Guten Morgen, liebe Hörerinnen und Hörer. Wie oft ärgern wir uns, wenn irgendetwas passiert, das uns von dem abhält, was wir gerade planen, wenn ich zum Beispiel beim Verlassen des Hauses noch einmal umkehren muss, weil das Telefon klingelt, den Bus verpasse oder mit dem Auto im Stau stecke. Doch manchmal sind es gerade diese unliebsamen Begebenheiten, die uns davor bewahren, zur falschen Zeit am falschen Ort zu sein.
Neulich las ich einen Bericht über das Schicksal von Menschen, die jene Katastrophe am 11. September 2001 überlebt haben, obwohl ihr Arbeitsplatz sich in den Zwillingstürmen befand. Ein Mann kam zu spät zur Arbeit, weil er seinen Sohn bei seinem ersten Kindergartentag begleitet hatte. Eine junge Frau trug ein paar neue Schuhe, aber unterwegs ging sie noch in eine Drogerie, um Pflaster zu kaufen, weil sie sich eine schmerzhafte Blase gelaufen hatte.
Auch ich bin auf seltsame Weise vielleicht schon einmal dem sicheren Tod entkommen. Im Krieg waren wir bei Görlitz evakuiert. Als die Front bis auf 30 km heranrückte, beschloss meine Mutter, mit uns kleinen Kindern in Richtung Westen zu flüchten. Am Bahnhof angekommen, waren alle Züge überfüllt und unverrichteter Dinge mussten wir in unsere Unterkunft zurückkehren.
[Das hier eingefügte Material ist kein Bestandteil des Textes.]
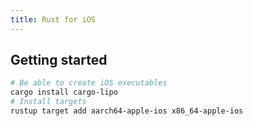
 ```yaml
---
title: Rust for iOS
---
```


## Getting started
```bash
# Be able to create iOS executables
cargo install cargo-lipo
# Install targets
rustup target add aarch64-apple-ios x86_64-apple-ios
```
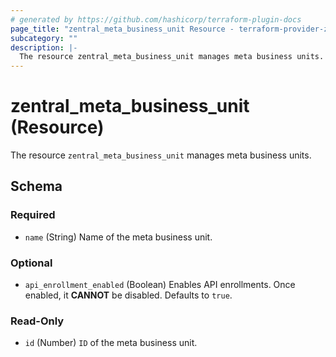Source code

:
 ```yaml
---
# generated by https://github.com/hashicorp/terraform-plugin-docs
page_title: "zentral_meta_business_unit Resource - terraform-provider-zentral"
subcategory: ""
description: |-
  The resource zentral_meta_business_unit manages meta business units.
---
```


# zentral_meta_business_unit (Resource)

The resource `zentral_meta_business_unit` manages meta business units.



<!-- schema generated by tfplugindocs -->
## Schema

### Required

- `name` (String) Name of the meta business unit.

### Optional

- `api_enrollment_enabled` (Boolean) Enables API enrollments. Once enabled, it **CANNOT** be disabled. Defaults to `true`.

### Read-Only

- `id` (Number) `ID` of the meta business unit.


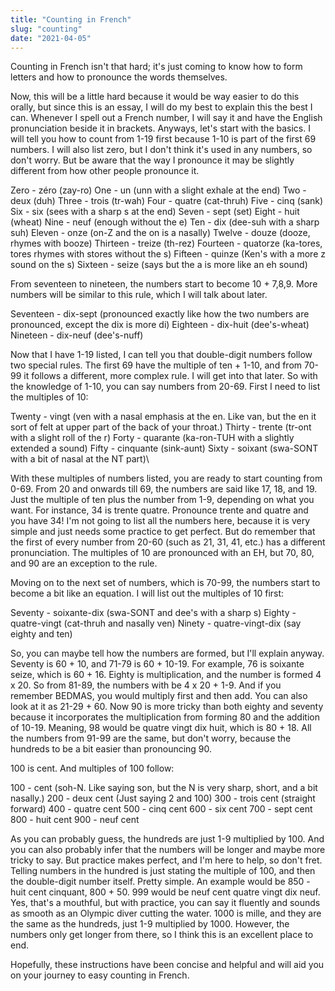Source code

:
 ```yaml
---
title: "Counting in French"
slug: "counting"
date: "2021-04-05"
---
```


Counting in French isn't that hard; it's just coming to know how to form letters and how to pronounce the words themselves.

Now, this will be a little hard because it would be way easier to do this orally, but since this is an essay, I will do my best to explain this the best I can. Whenever I spell out a French number, I will say it and have the English pronunciation beside it in brackets. Anyways, let's start with the basics.
I will tell you how to count from 1-19 first because 1-10 is part of the first 69 numbers. I will also list zero, but I don't think it's used in any numbers, so don't worry. But be aware that the way I pronounce it may be slightly different from how other people pronounce it.

Zero - zéro (zay-ro)
One - un (unn with a slight exhale at the end)
Two - deux (duh)
Three - trois (tr-wah)
Four - quatre (cat-thruh)
Five - cinq (sank)
Six - six (sees with a sharp s at the end)
Seven - sept (set)
Eight - huit (wheat)
Nine - neuf (enough without the e)
Ten - dix (dee-suh with a sharp suh)
Eleven - onze (on-Z and the on is a nasally)
Twelve - douze (dooze, rhymes with booze)
Thirteen - treize (th-rez)
Fourteen - quatorze (ka-tores, tores rhymes with stores without the s)
Fifteen - quinze (Ken's with a more z sound on the s)
Sixteen - seize (says but the a is more like an eh sound)

From seventeen to nineteen, the numbers start to become 10 + 7,8,9. More numbers will be similar to this rule, which I will talk about later.

Seventeen - dix-sept (pronounced exactly like how the two numbers are pronounced, except the dix is more di)
Eighteen - dix-huit (dee's-wheat)
Nineteen - dix-neuf (dee's-nuff)

Now that I have 1-19 listed, I can tell you that double-digit numbers follow two special rules. The first 69 have the multiple of ten + 1-10, and from 70-99 it follows a different, more complex rule. I will get into that later. So with the knowledge of 1-10, you can say numbers from 20-69. 
First I need to list the multiples of 10:

Twenty - vingt (ven with a nasal emphasis at the en. Like van, but the en it sort of felt at upper part of the back of your throat.)
Thirty - trente (tr-ont with a slight roll of the r)
Forty - quarante (ka-ron-TUH with a slightly extended a sound)
Fifty - cinquante (sink-aunt)
Sixty - soixant (swa-SONT with a bit of nasal at the NT part)\

With these multiples of numbers listed, you are ready to start counting from 0-69. From 20 and onwards till 69, the numbers are said like 17, 18, and 19. Just the multiple of ten plus the number from 1-9, depending on what you want. For instance, 34 is trente quatre. Pronounce trente and quatre and you have 34! I'm not going to list all the numbers here, because it is very simple and just needs some practice to get perfect. But do remember that the first of every number from 20-60 (such as 21, 31, 41, etc.) has a different pronunciation. The multiples of 10 are pronounced with an EH, but 70, 80, and 90 are an exception to the rule.

Moving on to the next set of numbers, which is 70-99, the numbers start to become a bit like an equation. I will list out the multiples of 10 first:

Seventy - soixante-dix (swa-SONT and dee's with a sharp s)
Eighty -  quatre-vingt (cat-thruh and nasally ven)
Ninety - quatre-vingt-dix (say eighty and ten)

So, you can maybe tell how the numbers are formed, but I'll explain anyway. Seventy is 60 + 10, and 71-79 is 60 + 10-19. For example, 76 is soixante seize, which is 60 + 16. Eighty is multiplication, and the number is formed 4 x 20. So from 81-89, the numbers with be 4 x 20 + 1-9. And if you remember BEDMAS, you would multiply first and then add. You can also look at it as 21-29 + 60. Now 90 is more tricky than both eighty and seventy because it incorporates the multiplication from forming 80 and the addition of 10-19. Meaning, 98 would be quatre vingt dix huit, which is 80 + 18. All the numbers from 91-99 are the same, but don't worry, because the hundreds to be a bit easier than pronouncing 90. 

100 is cent. And multiples of 100 follow:

100 - cent (soh-N. Like saying son, but the N is very sharp, short, and a bit nasally.)
200 - deux cent (Just saying 2 and 100)
300 - trois cent (straight forward)
400 - quatre cent
500 - cinq cent
600 - six cent
700 - sept cent
800 - huit cent
900 - neuf cent

As you can probably guess, the hundreds are just 1-9 multiplied by 100. And you can also probably infer that the numbers will be longer and maybe more tricky to say. But practice makes perfect, and I'm here to help, so don't fret. Telling numbers in the hundred is just stating the multiple of 100, and then the double-digit number itself. Pretty simple. An example would be 850 - huit cent cinquant, 800 + 50. 999 would be neuf cent quatre vingt dix neuf. Yes, that's a mouthful, but with practice, you can say it fluently and sounds as smooth as an Olympic diver cutting the water. 1000 is mille, and they are the same as the hundreds, just 1-9 multiplied by 1000. However, the numbers only get longer from there, so I think this is an excellent place to end.

Hopefully, these instructions have been concise and helpful and will aid you on your journey to easy counting in French.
In jener Nacht, als wir in Dresden übernachten wollten, wurde die Stadt bombardiert und viele Menschen fanden den Tod. Wahrscheinlich wären auch wir unter den Opfern gewesen.
Ich nehme mir vor, mich nicht mehr aufzuregen, wenn etwas schief läuft und statt dessen zu denken: Das ist genau der Ort, wo Gott mich gerade in diesem Moment haben will. All diese nervigen Dinge hat er sich zu meinem Segen ausgedacht.